Ini adalah kesempatan untuk berbicara dengan anak-anak tentang kasih sayang dan perasaan empati terhadap hewan.
3- Ekspresi emosi
- Identifikasi emosi.
Identifikasi emosi dan perasaan dalam film yang memanusiakan hewan, penampilannya, posturnya, dll.
4- Burung hantu dan burung hantu
1-Apa perbedaan antara burung hantu dan burung hantu?
Bukan, burung hantu tersebut bukanlah burung hantu betina. Keduanya termasuk dalam keluarga raptor, namun merupakan dua hewan yang berbeda. Satu-satunya perbedaan adalah burung hantu memiliki dua jumbai kecil, yang disebut jumbai, di bagian atas kepalanya, yang tidak dimiliki burung hantu.
2-Jelaskan burung hantu.
Burung hantu memiliki kepala bulat besar, cakar kuat, dan mata bulat besar. Mereka mempunyai kemampuan memutar kepala 270° dan memiliki paruh bengkok, cocok untuk memotong mangsanya.
3-Mengapa di awal film kedua burung hantu itu tidur di siang hari bolong?

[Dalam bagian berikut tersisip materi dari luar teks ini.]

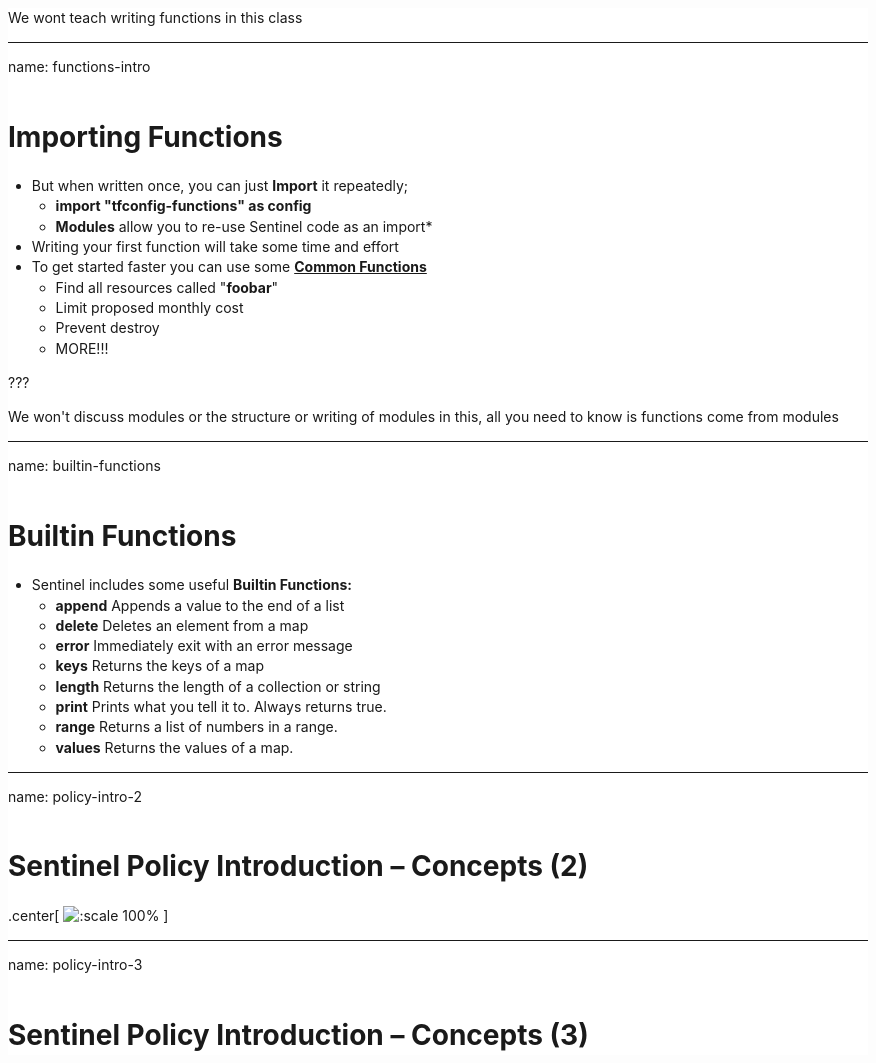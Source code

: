 We wont teach writing functions in this class

---
name: functions-intro
# Importing Functions

- But when written once, you can just **Import** it repeatedly;
    - **import "tfconfig-functions" as config**
    - **Modules** allow you to re-use Sentinel code as an import*
- Writing your first function will take some time and effort
- To get started faster you can use some **[Common Functions](https://github.com/hashicorp/terraform-guides/tree/master/governance/third-generation/common-functions)**
  - Find all resources called "**foobar**"
  - Limit proposed monthly cost
  - Prevent destroy
  - MORE!!!

???

We won't discuss modules or the structure or writing of modules in this, all you need to know is functions come from modules

---
name: builtin-functions
# Builtin Functions

- Sentinel includes some useful **Builtin Functions:**
  - **append**		Appends a value to the end of a list
  - **delete**		Deletes an element from a map
  - **error**	Immediately exit with an error message
  - **keys**		Returns the keys of a map
  - **length**		Returns the length of a collection or string
  - **print**		Prints what you tell it to.  Always returns true.
  - **range**		Returns a list of numbers in a range.
  - **values**		Returns the values of a map.

---
name: policy-intro-2
# Sentinel Policy Introduction – Concepts (2)

.center[
![:scale 100%](../slides/images/policy-intro-2.png)
]

---
name: policy-intro-3
# Sentinel Policy Introduction – Concepts (3)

Burung hantu adalah hewan nokturnal: mereka hidup di malam hari dan tidur di siang hari.
4-Apa yang dimakan burung hantu?
Burung hantu adalah predator karnivora dan memakan serangga besar dan hewan pengerat kecil (tikus, tikus, tupai, dll.). Burung hantu bertanduk besar menangkap dan memakan sigung, ular, katak, burung, kelelawar, dan bahkan ikan.
Kegiatan pendidikan ditawarkan oleh Christophe dan Olivier Defaye, dengan nasehat Anne-Marie Filho.